Bewegung kommt in den Fall, als an Bord der Koffer des verschwundenen Bootsmannes auftaucht; er enthält eine Reihe von Erinnerungsstücken, darunter Tagebücher eines Kapitäns. Wie sich herausstellt, sind die „schwarzen Hefte“ (eine Anspielung auf Heidegger?) Aufzeichnungen des Großvaters von Clemens Kasten. Darin geht es um einen geheimnisvollen Passagier und ein Max-Liebermann-Gemälde, das inzwischen als verschollen gilt. Bald ist klar: Der Koffer führt in die Vergangenheit der Kriegsgeneration, zu Raubkunst, Denunziantentum und unverarbeiteten Traumata. Für Kasten, einen Enkel der Kriegsgeneration, scheinen diese Traumata so lebendig, als habe er sie selbst erfahren. Die Spur zu Kasten führt zu einer lokalen Klinik für Psychotherapie und einer Ärztin namens Andres, deren Interesse an ihrem Patienten größer als üblich zu sein scheint. Und die dem Leser aufgrund ihres Verhaltens durch und durch verdächtig erscheinen muss.

Als wäre der Fall nicht vertrackt genug, platzt im Kommissariat – symbolisch allerdings – eine Bombe. Ein Kollege hat Polizeiwaffen und Munition gehortet, es gibt Hinweise auf einen versuchten Staatsstreich und geplante Anschläge auf Politiker und Journalisten.

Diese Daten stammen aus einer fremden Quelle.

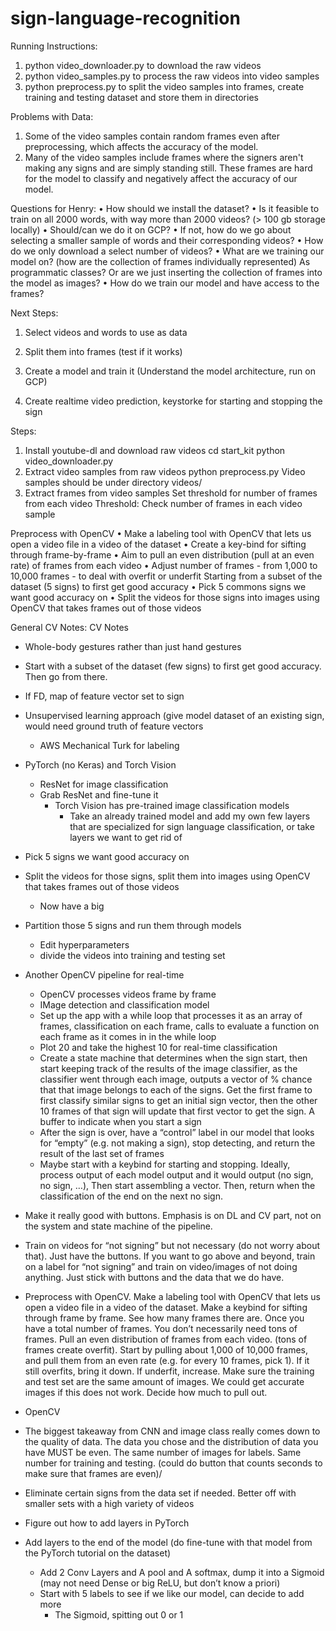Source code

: # sign-language-recognition

Running Instructions:
1. python video_downloader.py to download the raw videos
2. python video_samples.py to process the raw videos into video samples
3. python preprocess.py to split the video samples into frames, create training and testing dataset and store them in directories

Problems with Data:
1. Some of the video samples contain random frames even after preprocessing, which affects the accuracy
of the model.
2. Many of the video samples include frames where the signers aren't making any signs and are simply standing still. These frames are hard for the model to classify and negatively affect the accuracy of our model.

Questions for Henry:
• How should we install the dataset?
• Is it feasible to train on all 2000 words, with way more than 2000 videos? (> 100 gb storage locally)
    • Should/can we do it on GCP?
    • If not, how do we go about selecting a smaller sample of words and their corresponding videos?
• How do we only download a select number of videos?
• What are we training our model on? (how are the collection of frames individually represented) As programmatic classes? Or are we just inserting the collection of frames into the model as images?
• How do we train our model and have access to the frames?

Next Steps:
1. Select videos and words to use as data
2. Split them into frames (test if it works)
3. Create a model and train it (Understand the model architecture, run on GCP)


4. Create realtime video prediction, keystorke for starting and stopping the sign


Steps:
1. Install youtube-dl and download raw videos
    cd start_kit
    python video_downloader.py
2. Extract video samples from raw videos
    python preprocess.py
    Video samples should be under directory videos/
3. Extract frames from video samples
    Set threshold for number of frames from each video
    Threshold: Check number of frames in each video sample 

Preprocess with OpenCV
    • Make a labeling tool with OpenCV that lets us open a video file in a video of the dataset
    • Create a key-bind for sifting through frame-by-frame
    • Aim to pull an even distribution (pull at an even rate) of frames from each video
    • Adjust number of frames - from 1,000 to 10,000 frames - to deal with overfit or underfit
Starting from a subset of the dataset (5 signs) to first get good accuracy
    • Pick 5 commons signs we want good accuracy on
    • Split the videos for those signs into images using OpenCV that takes frames out of those videos















General CV Notes:
CV Notes

* Whole-body gestures rather than just hand gestures
* Start with a subset of the dataset (few signs) to first get good accuracy. Then go from there.
* If FD, map of feature vector set to sign
* Unsupervised learning approach (give model dataset of an existing sign, would need ground truth of feature vectors
    * 	AWS Mechanical Turk for labeling
* PyTorch (no Keras) and Torch Vision
    * ResNet for image classification
    * Grab ResNet and fine-tune it
        * Torch Vision has pre-trained image classification models
            * Take an already trained model and add my own few layers that are specialized for sign language classification, or take layers we want to get rid of
* Pick 5 signs we want good accuracy on
* Split the videos for those signs, split them into images using OpenCV that takes frames out of those videos
    * Now have a big 
* Partition those 5 signs and run them through models
    * Edit hyperparameters
    * divide the videos into training and testing set
* Another OpenCV pipeline for real-time
    * OpenCV processes videos frame by frame
    * IMage detection and classification model
    * Set up the app with a while loop that processes it as an array of frames, classification on each frame, calls to evaluate a function on each frame as it comes in in the while loop
    * Plot 20 and take the highest 10 for real-time classification
    * Create a state machine that determines when the sign start, then start keeping track of the results of the image classifier, as the classifier went through each image, outputs a vector of % chance that that image belongs to each of the signs. Get the first frame to first classify similar signs to get an initial sign vector, then the other 10 frames of that sign will update that first vector to get the sign. A buffer to indicate when you start a sign
    * After the sign is over, have a “control” label in our model that looks for “empty” (e.g. not making a sign), stop detecting, and return the result of the last set of frames
    * Maybe start with a keybind for starting and stopping. Ideally, process output of each model output and it would output (no sign, no sign, …), Then start assembling a vector. Then, return when the classification of the end on the next no sign.
* Make it really good with buttons. Emphasis is on DL and CV part, not on the system and state machine of the pipeline.
* Train on videos for “not signing” but not necessary (do not worry about that). Just have the buttons. If you want to go above and beyond, train on a label for “not signing” and train on video/images of not doing anything. Just stick with buttons and the data that we do have.

* Preprocess with OpenCV. Make a labeling tool with OpenCV that lets us open a video file in a video of the dataset. Make a keybind for sifting through frame by frame. See how many frames there are. Once you have a total number of frames. You don’t necessarily need tons of frames. Pull an even distribution of frames from each video. (tons of frames create overfit). Start by pulling about 1,000 of 10,000 frames, and pull them from an even rate (e.g. for every 10 frames, pick 1). If it still overfits, bring it down. If underfit, increase. Make sure the training and test set are the same amount of images. We could get accurate images if this does not work. Decide how much to pull out.
* OpenCV
* The biggest takeaway from CNN and image class really comes down to the quality of data. The data you chose and the distribution of data you have MUST be even. The same number of images for labels. Same number for training and testing. (could do button that counts seconds to make sure that frames are even)/
* Eliminate certain signs from the data set if needed. Better off with smaller sets with a high variety of videos
* Figure out how to add layers in PyTorch
* Add layers to the end of the model (do fine-tune with that model from the PyTorch tutorial on the dataset)
    * Add 2 Conv Layers and A pool and A softmax, dump it into a Sigmoid (may not need Dense or big ReLU, but don’t know a priori)
    * Start with 5 labels to see if we like our model, can decide to add more
        * The Sigmoid, spitting out 0 or 1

Reichlich Bezüge zu gegenwärtigen und noch immer relevanten politischen wie historischen Themen akkumuliert Volker Pesch in diesem Krimi. Eigentlich ist die Geschichte übercodiert, die Verkettung von NS-Geschichte und rechten Machenschaften im unmittelbaren Umfeld des Kommissariats, die obendrein Bezüge zu aktuellen Polizeiskandalen aufweisen, wirkt etwas gezwungen. Raubkunst, Judenverfolgung, Traumadiskurse und epigenetische Debatten zur Frage, ob Traumata vererbt werden können, werden verflochten. Vielleicht etwas viel „Nazihintergrund“ für einen Krimi? So recht plausibel will Kastens Zusammenbruch und eine Art posttraumatische Belastungsstörung in Folge des ererbten Traumas nicht erscheinen.

Apropos Übercodierung: Wer die Anspielung im Titel noch nicht versteht, der bekommt noch einmal den Hinweis, dass die Sansibar nach Alfred Anderschs Roman aus dem Jahr 1957, Sansibar oder der letzte Grund, benannt wurde, und auch in ihm finden wir dieselbe Motivverkettung: Judenverfolgung, geraubte beziehungsweise als „entartet“ gekennzeichnete Kunst und der Versuch, Raubkunst zu retten – durch die Figur eines Pfarrers (es geht um eine Ernst- Barlach-Skulptur). Eben jener Pfarrer motiviert wohl auch die Existenz des Seelsorgers in Volker Peschs Buch, der im Kommissariat einen Workshop zum Thema „Ethik in der Polizeiarbeit“ halten soll, schließlich aber Doro Weskamp näherkommt. Allerdings nicht so nahe, wie Weskamp es gerne hätte (übrigens enttäuscht doch ein bisschen, dass die taffe Kommissarin in Liebesfragen anscheinend den Männern den ersten Schritt überlässt, aber das nur am Rande). In der Anspielung auf den Andersch’schen Text, der im kulturellen Gedächtnis vieler Ostdeutscher und ehemaliger DDR-Bürger eine wichtige Rolle spielt und der seinerseits einige Traumata, wenn auch nicht heilte, so doch in Bilder fasste, wird das in den Gesprächen zwischen Weskamp und dem Seelsorger Tom Schroeder eher subtil mitschwingende Ost-West-Motiv aufgegriffen.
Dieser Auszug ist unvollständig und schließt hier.